Oui que faire? Se taper sur le ventre de satisfaction en entonnant le fameux «Suave mari magno» de Lucrèce ne semble pas d’une dignité folle («Qu’il est doux, quand les vents lèvent la mer immense, d’assister du rivage au combat des marins!»). D’un autre côté, à se tordre les mains de compassion, à se frapper la poitrine en signe de culpabilité, on risque le ridicule et l’autodénigrement malsain.

Deux honnêtes hommes, honorablement connus sous nos latitudes et dans nos médias, viennent de faire part à propos de ce dilemme tellement suisse — faut-il se réjouir de son bonheur? — de deux sentiments foncièrement opposés.

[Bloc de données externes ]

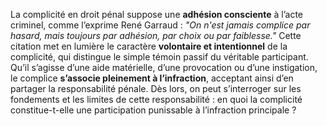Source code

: La complicité en droit pénal suppose une **adhésion consciente** à l’acte criminel, comme l’exprime René Garraud : _"On n'est jamais complice par hasard, mais toujours par adhésion, par choix ou par faiblesse."_ Cette citation met en lumière le caractère **volontaire et intentionnel** de la complicité, qui distingue le simple témoin passif du véritable participant. Qu’il s’agisse d’une aide matérielle, d’une provocation ou d’une instigation, le complice **s’associe pleinement à l’infraction**, acceptant ainsi d’en partager la responsabilité pénale. Dès lors, on peut s’interroger sur les fondements et les limites de cette responsabilité : en quoi la complicité constitue-t-elle une participation punissable à l’infraction principale ?
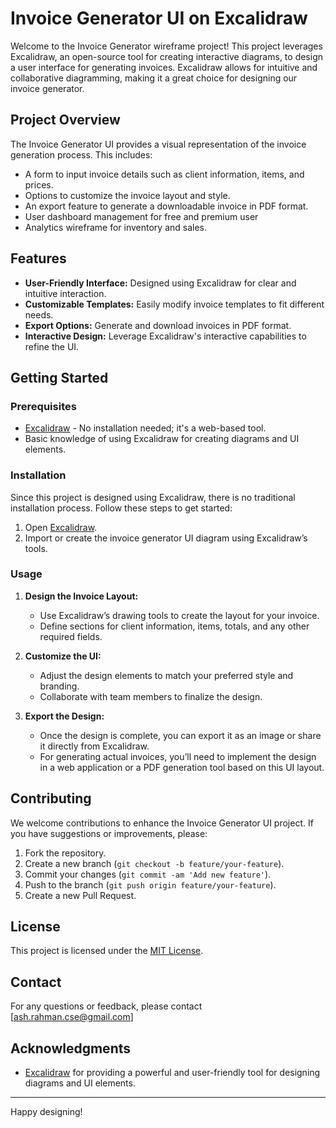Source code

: # Invoice Generator UI on Excalidraw

Welcome to the Invoice Generator wireframe project! This project leverages Excalidraw, an open-source tool for creating interactive diagrams, to design a user interface for generating invoices. Excalidraw allows for intuitive and collaborative diagramming, making it a great choice for designing our invoice generator.

## Project Overview

The Invoice Generator UI provides a visual representation of the invoice generation process. This includes:

- A form to input invoice details such as client information, items, and prices.
- Options to customize the invoice layout and style.
- An export feature to generate a downloadable invoice in PDF format.
- User dashboard management for free and premium user
- Analytics wireframe for inventory and sales.

## Features

- **User-Friendly Interface:** Designed using Excalidraw for clear and intuitive interaction.
- **Customizable Templates:** Easily modify invoice templates to fit different needs.
- **Export Options:** Generate and download invoices in PDF format.
- **Interactive Design:** Leverage Excalidraw's interactive capabilities to refine the UI.

## Getting Started

### Prerequisites

- [Excalidraw](https://excalidraw.com/) - No installation needed; it's a web-based tool.
- Basic knowledge of using Excalidraw for creating diagrams and UI elements.

### Installation

Since this project is designed using Excalidraw, there is no traditional installation process. Follow these steps to get started:

1. Open [Excalidraw](https://excalidraw.com/).
2. Import or create the invoice generator UI diagram using Excalidraw’s tools.

### Usage

1. **Design the Invoice Layout:**
   - Use Excalidraw’s drawing tools to create the layout for your invoice.
   - Define sections for client information, items, totals, and any other required fields.

2. **Customize the UI:**
   - Adjust the design elements to match your preferred style and branding.
   - Collaborate with team members to finalize the design.

3. **Export the Design:**
   - Once the design is complete, you can export it as an image or share it directly from Excalidraw.
   - For generating actual invoices, you’ll need to implement the design in a web application or a PDF generation tool based on this UI layout.

## Contributing

We welcome contributions to enhance the Invoice Generator UI project. If you have suggestions or improvements, please:

1. Fork the repository.
2. Create a new branch (`git checkout -b feature/your-feature`).
3. Commit your changes (`git commit -am 'Add new feature'`).
4. Push to the branch (`git push origin feature/your-feature`).
5. Create a new Pull Request.

## License

This project is licensed under the [MIT License](LICENSE).

## Contact

For any questions or feedback, please contact [ash.rahman.cse@gmail.com]

## Acknowledgments

- [Excalidraw](https://excalidraw.com/) for providing a powerful and user-friendly tool for designing diagrams and UI elements.

---

Happy designing!
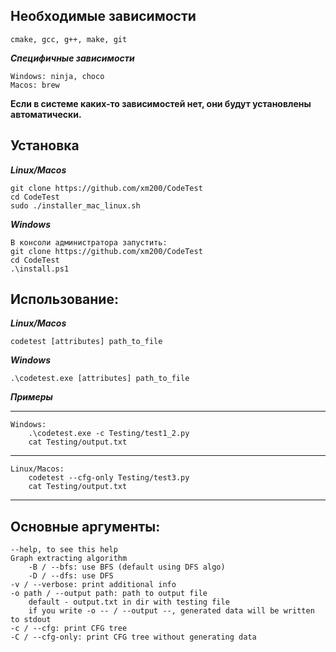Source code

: **Необходимые зависимости**
---
    cmake, gcc, g++, make, git

***Специфичные зависимости***

    Windows: ninja, choco
    Macos: brew
    
**Если в системе каких-то зависимостей нет, они будут установлены автоматически.**

**Установка**
---
***Linux/Macos***

    git clone https://github.com/xm200/CodeTest
    cd CodeTest
    sudo ./installer_mac_linux.sh

***Windows***

    В консоли администратора запустить:
    git clone https://github.com/xm200/CodeTest
    cd CodeTest
    .\install.ps1

**Использование**:
---
***Linux/Macos***

    codetest [attributes] path_to_file

***Windows***

    .\codetest.exe [attributes] path_to_file

***Примеры***

---
    Windows:
        .\codetest.exe -c Testing/test1_2.py
        cat Testing/output.txt

---
    Linux/Macos:
        codetest --cfg-only Testing/test3.py
        cat Testing/output.txt

---

**Основные аргументы**:
---
    --help, to see this help
    Graph extracting algorithm
        -B / --bfs: use BFS (default using DFS algo)
        -D / --dfs: use DFS
    -v / --verbose: print additional info
    -o path / --output path: path to output file 
        default - output.txt in dir with testing file
        if you write -o -- / --output --, generated data will be written to stdout
    -c / --cfg: print CFG tree
    -C / --cfg-only: print CFG tree without generating data
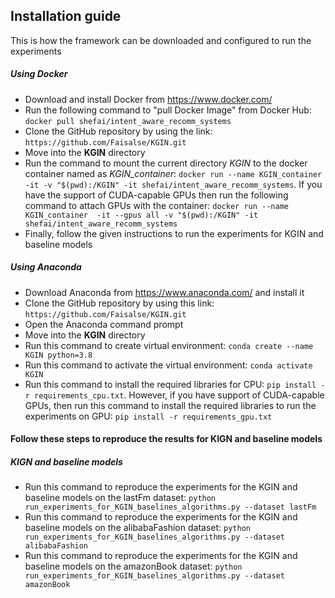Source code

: <!DOCTYPE html>
<html>
<head>

</head>
<body>

<h2>Installation guide</h2>  
<p>This is how the framework can be downloaded and configured to run the experiments</p>
<h5>Using Docker</h5>
<ul>
  <li>Download and install Docker from <a href="https://www.docker.com/">https://www.docker.com/</a></li>
  <li>Run the following command to "pull Docker Image" from Docker Hub: <code>docker pull shefai/intent_aware_recomm_systems</code>
  <li>Clone the GitHub repository by using the link: <code>https://github.com/Faisalse/KGIN.git</code>
  <li>Move into the <b>KGIN</b> directory</li>
  
  <li>Run the command to mount the current directory <i>KGIN</i> to the docker container named as <i>KGIN_container</i>: <code>docker run --name KGIN_container  -it -v "$(pwd):/KGIN" -it shefai/intent_aware_recomm_systems</code>. If you have the support of CUDA-capable GPUs then run the following command to attach GPUs with the container: <code>docker run --name KGIN_container  -it --gpus all -v "$(pwd):/KGIN" -it shefai/intent_aware_recomm_systems</code></li> 
<li>Finally, follow the given instructions to run the experiments for KGIN and baseline models </li>
</ul> 

<h5>Using Anaconda</h5>
  <ul>
    <li>Download Anaconda from <a href="https://www.anaconda.com/">https://www.anaconda.com/</a> and install it</li>
    <li>Clone the GitHub repository by using this link: <code>https://github.com/Faisalse/KGIN.git</code></li>
    <li>Open the Anaconda command prompt</li>
    <li>Move into the <b>KGIN</b> directory</li>
    <li>Run this command to create virtual environment: <code>conda create --name KGIN python=3.8</code></li>
    <li>Run this command to activate the virtual environment: <code>conda activate KGIN</code></li>
    <li>Run this command to install the required libraries for CPU: <code>pip install -r requirements_cpu.txt</code>. However, if you have support of CUDA-capable GPUs, 
        then run this command to install the required libraries to run the experiments on GPU: <code>pip install -r requirements_gpu.txt</code></li>
  </ul>
</p>



<h4>Follow these steps to reproduce the results for KIGN and baseline models</h4>
<h5>KIGN and baseline models</h5>
<ul>
<li>Run this command to reproduce the experiments for the KGIN and baseline models on the lastFm dataset: <code>python run_experiments_for_KGIN_baselines_algorithms.py --dataset lastFm</code>  </li>
<li>Run this command to reproduce the experiments for the KGIN and baseline models on the alibabaFashion dataset: <code>python run_experiments_for_KGIN_baselines_algorithms.py --dataset alibabaFashion</code>  </li>
<li>Run this command to reproduce the experiments for the KGIN and baseline models on the amazonBook dataset: <code>python run_experiments_for_KGIN_baselines_algorithms.py --dataset amazonBook</code>  </li>
</ul>






</body>
</html>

L’économiste Beat Kappeler d’abord, dans «Le Temps», pour qui l’affaire est entendue: aucune raison de bouder son plaisir face à une avalanche de «bonnes nouvelles». Telle cette baisse générale des prix, visant à enrayer la spirale du franc fort, et qui se traduit par un panier de la ménagère sérieusement agrandi — «plusieurs centaines de francs de pouvoir d’achat de plus par mois».

Avec aussi, suprême insolence, la création en une année de 40’000 nouveaux emplois. Absurde donc pour Kappeler de se comporter comme si «on était devant des houillères fermées en Lorraine». Pour lui face à une situation à laquelle la plupart des pays et d’abord nos voisins ne peuvent même pas commencer de rêver, il n’y a qu’une chose à faire: «Savourez!», ordonne l’économiste.

Tout à l’inverse, Frédéric Maire, le directeur de la cinémathèque suisse, raconte dans le quotidien «24 Heures» pourquoi ses vacances de fin d’année en Espagne se sont plutôt mal passées. Aux Espagnols étranglés par la crise, avec un chômage à 24%, une bulle immobilière éclatée et qui lui demandent «et en Suisse?», Maire hésite à répondre. S’avouant «assez gêné d’évoquer nos moins de 4% de chômeurs», il se résout à «détourner la conversation sur d’autres sujets, plus frivoles».

Jusqu’à ce que, ô miracle, l’affaire Hildebrand vienne faire, comme ailleurs, la une de la presse espagnole. Du coup, Maire respire mieux et ses amis espagnols peuvent ricaner. «Non seulement les Suisses vivent dans un paradis, mais en plus ils profitent du malheur des autres».

A quoi il aurait pu ajouter, dans l’actu de ces derniers jours, un Conseiller d’Etat au bout de la nuit et du lac faisant le coup de poing à la sortie des discothèques. Ou encore l’explosion des demandes d’asile et le manque cruel de places où loger les requérants.

Une situation due essentiellement à l’imprévoyance de Blocher à l’époque où il était en charge de Justice et Police. Avec en sus l’ardue nécessité pour Mario Gattiker, le tout nouveau chef de l’Office fédéral des migrations, s’il entend débloquer la situation, de négocier de nouveaux accords de réadmission avec les pays d’origine concernés. Une vraie partie de plaisir en vue.

Sur ce point-là au moins, les comparaisons avec les autres pays européens ne sont guère flatteuses. Quand les Hollandais mettent cent jours pour examiner une demande d’asile, l’administration suisse en prend 1400. Un délai absurde, kafkaïen, qui occasionne chez le requérant un sérieux début d’enracinement, pour s’entendre à la fin dire non. Sur fond de renvois brutaux, périlleux, voire impossibles, et de vols spéciaux.

Et si ce n’est pas encore assez pour se persuader d’une Suisse aussi indigne que la moyenne, on ajoutera sa politique climatique. «Un échec sur toute la ligne», du moins selon le WWF qui la dit, cette politique, «énervante, malhonnête et incompréhensible», car incapable de remplir ses objectifs de réduction d’émissions, n’appliquant pas la loi sur le CO2, et s’asseyant sur Kyoto en achetant plus de certificats que n’en autorise le protocole. Comme dirait Kappeler: savourons.